**Work task:** The response should consist of every line below, restated exactly, with no pictures.

**Given entries:**
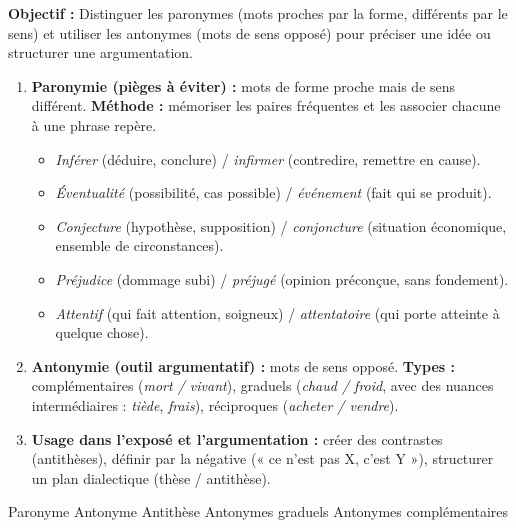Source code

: \documentclass[11pt]{article}
\newcommand{\cle}[1]{{\popxbold\color{popdark}#1}}
\begin{document}
\begin{methode}
\textbf{Objectif :} Distinguer les paronymes (mots proches par la forme, différents par le sens) et utiliser les antonymes (mots de sens opposé) pour préciser une idée ou structurer une argumentation.
\begin{enumerate}
    \item \textbf{Paronymie (pièges à éviter) :} mots de forme proche mais de sens différent. \textbf{Méthode :} mémoriser les paires fréquentes et les associer chacune à une phrase repère.
    \begin{itemize}
        \item \emph{Inférer} (déduire, conclure) / \emph{infirmer} (contredire, remettre en cause).
        \item \emph{Éventualité} (possibilité, cas possible) / \emph{événement} (fait qui se produit).
        \item \emph{Conjecture} (hypothèse, supposition) / \emph{conjoncture} (situation économique, ensemble de circonstances).
        \item \emph{Préjudice} (dommage subi) / \emph{préjugé} (opinion préconçue, sans fondement).
        \item \emph{Attentif} (qui fait attention, soigneux) / \emph{attentatoire} (qui porte atteinte à quelque chose).
    \end{itemize}
    \item \textbf{Antonymie (outil argumentatif) :} mots de sens opposé. \textbf{Types :} complémentaires (\emph{mort / vivant}), graduels (\emph{chaud / froid}, avec des nuances intermédiaires : \emph{tiède}, \emph{frais}), réciproques (\emph{acheter / vendre}).
    \item \textbf{Usage dans l'exposé et l'argumentation :} créer des contrastes (antithèses), définir par la négative (« ce n'est pas X, c'est Y »), structurer un plan dialectique (thèse / antithèse).
\end{enumerate}
\cle{Paronyme} \cle{Antonyme} \cle{Antithèse} \cle{Antonymes graduels} \cle{Antonymes complémentaires}
\end{methode}
\end{document}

**Response box:**
Source code

: \documentclass[11pt]{article}
\newcommand{\cle}[1]{{\popxbold\color{popdark}#1}}
\begin{document}
\begin{methode}
\textbf{Objectif :} Distinguer les paronymes (mots proches par la forme, différents par le sens) et utiliser les antonymes (mots de sens opposé) pour préciser une idée ou structurer une argumentation.
\begin{enumerate}
    \item \textbf{Paronymie (pièges à éviter) :} mots de forme proche mais de sens différent. \textbf{Méthode :} mémoriser les paires fréquentes et les associer chacune à une phrase repère.
    \begin{itemize}
        \item \emph{Inférer} (déduire, conclure) / \emph{infirmer} (contredire, remettre en cause).
        \item \emph{Éventualité} (possibilité, cas possible) / \emph{événement} (fait qui se produit).
        \item \emph{Conjecture} (hypothèse, supposition) / \emph{conjoncture} (situation économique, ensemble de circonstances).
        \item \emph{Préjudice} (dommage subi) / \emph{préjugé} (opinion préconçue, sans fondement).
        \item \emph{Attentif} (qui fait attention, soigneux) / \emph{attentatoire} (qui porte atteinte à quelque chose).
    \end{itemize}
    \item \textbf{Antonymie (outil argumentatif) :} mots de sens opposé. \textbf{Types :} complémentaires (\emph{mort / vivant}), graduels (\emph{chaud / froid}, avec des nuances intermédiaires : \emph{tiède}, \emph{frais}), réciproques (\emph{acheter / vendre}).
    \item \textbf{Usage dans l'exposé et l'argumentation :} créer des contrastes (antithèses), définir par la négative (« ce n'est pas X, c'est Y »), structurer un plan dialectique (thèse / antithèse).
\end{enumerate}
\cle{Paronyme} \cle{Antonyme} \cle{Antithèse} \cle{Antonymes graduels} \cle{Antonymes complémentaires}
\end{methode}
\end{document}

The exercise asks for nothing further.